**Available records**.
BEGIN

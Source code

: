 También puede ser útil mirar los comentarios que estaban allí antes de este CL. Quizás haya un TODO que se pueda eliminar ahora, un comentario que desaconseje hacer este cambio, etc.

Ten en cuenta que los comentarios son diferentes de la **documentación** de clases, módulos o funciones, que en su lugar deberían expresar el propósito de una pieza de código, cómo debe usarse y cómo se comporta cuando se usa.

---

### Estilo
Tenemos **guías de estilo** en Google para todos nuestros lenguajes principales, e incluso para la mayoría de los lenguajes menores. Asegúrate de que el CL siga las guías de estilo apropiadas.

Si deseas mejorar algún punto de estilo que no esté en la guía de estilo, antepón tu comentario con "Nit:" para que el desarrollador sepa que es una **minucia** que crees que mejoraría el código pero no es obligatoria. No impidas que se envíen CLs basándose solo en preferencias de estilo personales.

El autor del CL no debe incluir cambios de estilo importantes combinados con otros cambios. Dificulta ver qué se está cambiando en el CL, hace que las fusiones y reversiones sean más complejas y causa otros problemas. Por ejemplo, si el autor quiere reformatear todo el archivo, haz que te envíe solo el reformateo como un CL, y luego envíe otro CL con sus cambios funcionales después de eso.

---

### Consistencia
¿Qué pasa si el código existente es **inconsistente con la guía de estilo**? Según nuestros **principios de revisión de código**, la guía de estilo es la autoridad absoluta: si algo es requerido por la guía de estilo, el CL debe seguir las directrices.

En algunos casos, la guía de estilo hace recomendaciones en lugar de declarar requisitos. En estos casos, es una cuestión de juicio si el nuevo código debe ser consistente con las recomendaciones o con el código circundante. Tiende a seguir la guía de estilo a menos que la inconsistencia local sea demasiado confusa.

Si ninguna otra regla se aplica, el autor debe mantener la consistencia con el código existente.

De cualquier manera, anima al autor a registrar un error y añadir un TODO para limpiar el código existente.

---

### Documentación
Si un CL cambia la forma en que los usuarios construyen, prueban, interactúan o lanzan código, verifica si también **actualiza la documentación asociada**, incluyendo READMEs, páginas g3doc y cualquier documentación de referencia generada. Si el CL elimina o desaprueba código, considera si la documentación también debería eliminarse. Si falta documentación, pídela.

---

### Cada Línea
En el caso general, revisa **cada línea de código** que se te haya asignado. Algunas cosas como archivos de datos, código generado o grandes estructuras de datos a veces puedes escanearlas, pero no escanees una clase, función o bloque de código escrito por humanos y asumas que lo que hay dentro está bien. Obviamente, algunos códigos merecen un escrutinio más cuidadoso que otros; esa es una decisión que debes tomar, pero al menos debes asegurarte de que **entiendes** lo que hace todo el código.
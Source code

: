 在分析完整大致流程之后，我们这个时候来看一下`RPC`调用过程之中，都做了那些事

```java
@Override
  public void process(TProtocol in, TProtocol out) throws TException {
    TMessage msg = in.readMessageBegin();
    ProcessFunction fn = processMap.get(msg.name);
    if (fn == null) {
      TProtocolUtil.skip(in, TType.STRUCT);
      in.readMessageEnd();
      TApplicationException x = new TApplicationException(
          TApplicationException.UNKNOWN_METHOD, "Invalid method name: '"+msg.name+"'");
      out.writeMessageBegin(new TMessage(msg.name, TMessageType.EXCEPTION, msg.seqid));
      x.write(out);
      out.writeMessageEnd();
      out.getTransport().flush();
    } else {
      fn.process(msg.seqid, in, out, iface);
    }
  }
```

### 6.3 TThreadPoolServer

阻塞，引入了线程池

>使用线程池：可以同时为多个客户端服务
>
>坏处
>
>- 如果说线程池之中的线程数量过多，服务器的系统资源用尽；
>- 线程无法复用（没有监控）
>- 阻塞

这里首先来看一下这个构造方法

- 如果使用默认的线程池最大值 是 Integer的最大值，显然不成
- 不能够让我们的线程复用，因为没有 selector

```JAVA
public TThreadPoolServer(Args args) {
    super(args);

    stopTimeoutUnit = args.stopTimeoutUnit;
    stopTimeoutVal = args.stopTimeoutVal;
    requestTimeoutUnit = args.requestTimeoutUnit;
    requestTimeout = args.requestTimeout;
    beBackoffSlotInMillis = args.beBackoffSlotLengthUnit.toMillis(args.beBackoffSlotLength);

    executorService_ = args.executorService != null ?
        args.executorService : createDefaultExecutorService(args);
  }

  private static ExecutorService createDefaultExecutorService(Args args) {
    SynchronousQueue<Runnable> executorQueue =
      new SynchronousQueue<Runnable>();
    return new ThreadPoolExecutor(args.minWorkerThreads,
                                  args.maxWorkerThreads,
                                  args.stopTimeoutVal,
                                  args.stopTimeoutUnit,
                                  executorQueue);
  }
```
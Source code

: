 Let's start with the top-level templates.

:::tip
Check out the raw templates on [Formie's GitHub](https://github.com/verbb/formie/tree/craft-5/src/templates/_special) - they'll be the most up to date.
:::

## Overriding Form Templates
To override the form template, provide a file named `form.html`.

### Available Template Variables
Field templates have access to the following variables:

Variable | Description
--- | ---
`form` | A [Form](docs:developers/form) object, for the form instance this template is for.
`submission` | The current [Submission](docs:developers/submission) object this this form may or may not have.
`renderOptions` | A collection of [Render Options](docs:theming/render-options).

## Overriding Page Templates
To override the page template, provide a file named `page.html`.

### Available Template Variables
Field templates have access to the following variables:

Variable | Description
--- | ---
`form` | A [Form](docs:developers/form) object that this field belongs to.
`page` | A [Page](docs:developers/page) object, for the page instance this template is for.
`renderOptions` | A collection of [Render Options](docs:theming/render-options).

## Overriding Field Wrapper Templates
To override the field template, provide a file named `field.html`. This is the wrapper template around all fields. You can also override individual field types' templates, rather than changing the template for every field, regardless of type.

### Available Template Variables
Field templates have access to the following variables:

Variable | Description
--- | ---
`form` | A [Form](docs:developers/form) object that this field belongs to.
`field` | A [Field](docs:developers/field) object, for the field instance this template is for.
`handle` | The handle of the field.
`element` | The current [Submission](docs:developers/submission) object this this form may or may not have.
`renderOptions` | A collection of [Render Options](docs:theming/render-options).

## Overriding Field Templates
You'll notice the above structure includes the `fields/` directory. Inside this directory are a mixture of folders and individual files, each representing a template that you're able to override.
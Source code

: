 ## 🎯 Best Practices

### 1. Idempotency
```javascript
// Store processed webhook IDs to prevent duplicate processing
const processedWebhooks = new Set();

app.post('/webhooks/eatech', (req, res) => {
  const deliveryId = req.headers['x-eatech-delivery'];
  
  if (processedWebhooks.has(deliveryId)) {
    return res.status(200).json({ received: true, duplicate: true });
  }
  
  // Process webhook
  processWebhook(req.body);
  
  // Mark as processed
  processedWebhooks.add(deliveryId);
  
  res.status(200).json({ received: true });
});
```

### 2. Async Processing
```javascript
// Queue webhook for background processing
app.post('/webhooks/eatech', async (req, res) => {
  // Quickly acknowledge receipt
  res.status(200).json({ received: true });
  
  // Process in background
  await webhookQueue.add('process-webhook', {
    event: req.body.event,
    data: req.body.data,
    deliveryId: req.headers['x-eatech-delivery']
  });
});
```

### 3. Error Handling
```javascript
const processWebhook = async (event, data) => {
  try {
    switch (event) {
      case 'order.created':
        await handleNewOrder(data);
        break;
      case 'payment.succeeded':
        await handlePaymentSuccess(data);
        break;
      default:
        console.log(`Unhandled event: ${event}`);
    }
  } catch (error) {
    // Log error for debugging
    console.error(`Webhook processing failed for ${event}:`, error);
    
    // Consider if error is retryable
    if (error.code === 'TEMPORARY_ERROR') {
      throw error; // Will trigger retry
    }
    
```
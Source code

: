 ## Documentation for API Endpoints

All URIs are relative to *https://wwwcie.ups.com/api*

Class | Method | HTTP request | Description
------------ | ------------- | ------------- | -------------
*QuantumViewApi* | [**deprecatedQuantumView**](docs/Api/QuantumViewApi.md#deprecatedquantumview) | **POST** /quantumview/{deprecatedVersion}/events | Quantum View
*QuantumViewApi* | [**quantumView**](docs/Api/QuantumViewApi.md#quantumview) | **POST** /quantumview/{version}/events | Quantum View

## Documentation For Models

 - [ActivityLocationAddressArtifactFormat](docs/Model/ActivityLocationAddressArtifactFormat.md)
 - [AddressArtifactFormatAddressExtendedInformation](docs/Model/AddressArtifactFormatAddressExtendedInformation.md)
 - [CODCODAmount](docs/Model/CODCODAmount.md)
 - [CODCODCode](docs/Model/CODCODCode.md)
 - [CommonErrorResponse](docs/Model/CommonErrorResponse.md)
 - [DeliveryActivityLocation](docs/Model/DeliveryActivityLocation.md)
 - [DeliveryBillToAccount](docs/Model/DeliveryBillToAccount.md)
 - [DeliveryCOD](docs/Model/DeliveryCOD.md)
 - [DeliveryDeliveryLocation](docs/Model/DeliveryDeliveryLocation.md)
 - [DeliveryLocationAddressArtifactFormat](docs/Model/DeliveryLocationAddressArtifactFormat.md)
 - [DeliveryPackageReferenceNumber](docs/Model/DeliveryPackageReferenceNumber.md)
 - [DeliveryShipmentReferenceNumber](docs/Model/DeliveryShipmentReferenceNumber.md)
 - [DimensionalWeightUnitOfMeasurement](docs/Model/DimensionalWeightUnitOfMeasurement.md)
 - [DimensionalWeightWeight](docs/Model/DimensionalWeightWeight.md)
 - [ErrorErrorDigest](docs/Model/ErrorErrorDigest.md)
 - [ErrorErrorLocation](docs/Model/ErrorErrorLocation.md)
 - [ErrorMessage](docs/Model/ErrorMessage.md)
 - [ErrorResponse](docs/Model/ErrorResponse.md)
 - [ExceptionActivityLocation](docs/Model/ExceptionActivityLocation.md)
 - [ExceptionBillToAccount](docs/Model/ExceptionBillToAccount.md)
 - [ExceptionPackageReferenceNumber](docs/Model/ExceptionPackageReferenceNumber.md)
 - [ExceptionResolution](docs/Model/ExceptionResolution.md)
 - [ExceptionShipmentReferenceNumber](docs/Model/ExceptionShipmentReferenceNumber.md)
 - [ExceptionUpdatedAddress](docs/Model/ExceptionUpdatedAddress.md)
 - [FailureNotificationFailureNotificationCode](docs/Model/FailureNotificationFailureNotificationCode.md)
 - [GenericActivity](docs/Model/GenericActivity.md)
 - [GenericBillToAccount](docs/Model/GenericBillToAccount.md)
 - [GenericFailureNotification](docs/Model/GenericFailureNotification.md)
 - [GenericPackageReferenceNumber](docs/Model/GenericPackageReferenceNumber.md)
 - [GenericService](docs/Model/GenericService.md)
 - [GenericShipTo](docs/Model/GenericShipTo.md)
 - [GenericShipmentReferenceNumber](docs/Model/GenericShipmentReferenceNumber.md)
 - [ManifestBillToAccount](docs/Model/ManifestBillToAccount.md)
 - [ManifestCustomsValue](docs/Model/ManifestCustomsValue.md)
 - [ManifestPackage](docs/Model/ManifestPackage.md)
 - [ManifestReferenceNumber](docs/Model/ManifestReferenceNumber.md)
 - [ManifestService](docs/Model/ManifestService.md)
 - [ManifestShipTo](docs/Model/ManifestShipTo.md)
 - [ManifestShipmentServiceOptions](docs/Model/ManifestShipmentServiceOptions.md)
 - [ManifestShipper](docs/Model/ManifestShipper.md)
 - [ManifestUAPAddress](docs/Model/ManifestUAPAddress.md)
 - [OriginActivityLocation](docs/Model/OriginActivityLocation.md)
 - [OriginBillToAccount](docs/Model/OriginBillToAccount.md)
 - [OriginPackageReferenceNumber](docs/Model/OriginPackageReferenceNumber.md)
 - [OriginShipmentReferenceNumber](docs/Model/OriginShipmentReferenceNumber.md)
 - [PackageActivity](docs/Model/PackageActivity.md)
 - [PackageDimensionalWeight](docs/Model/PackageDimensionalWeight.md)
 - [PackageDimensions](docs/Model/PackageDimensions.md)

END

**Work to complete**. Which of the lines in the data hold the string "deliveryId"? Report each of them by copying it.

**Written solution**.
  const deliveryId = req.headers['x-eatech-delivery'];
  if (processedWebhooks.has(deliveryId)) {
  processedWebhooks.add(deliveryId);
    deliveryId: req.headers['x-eatech-delivery']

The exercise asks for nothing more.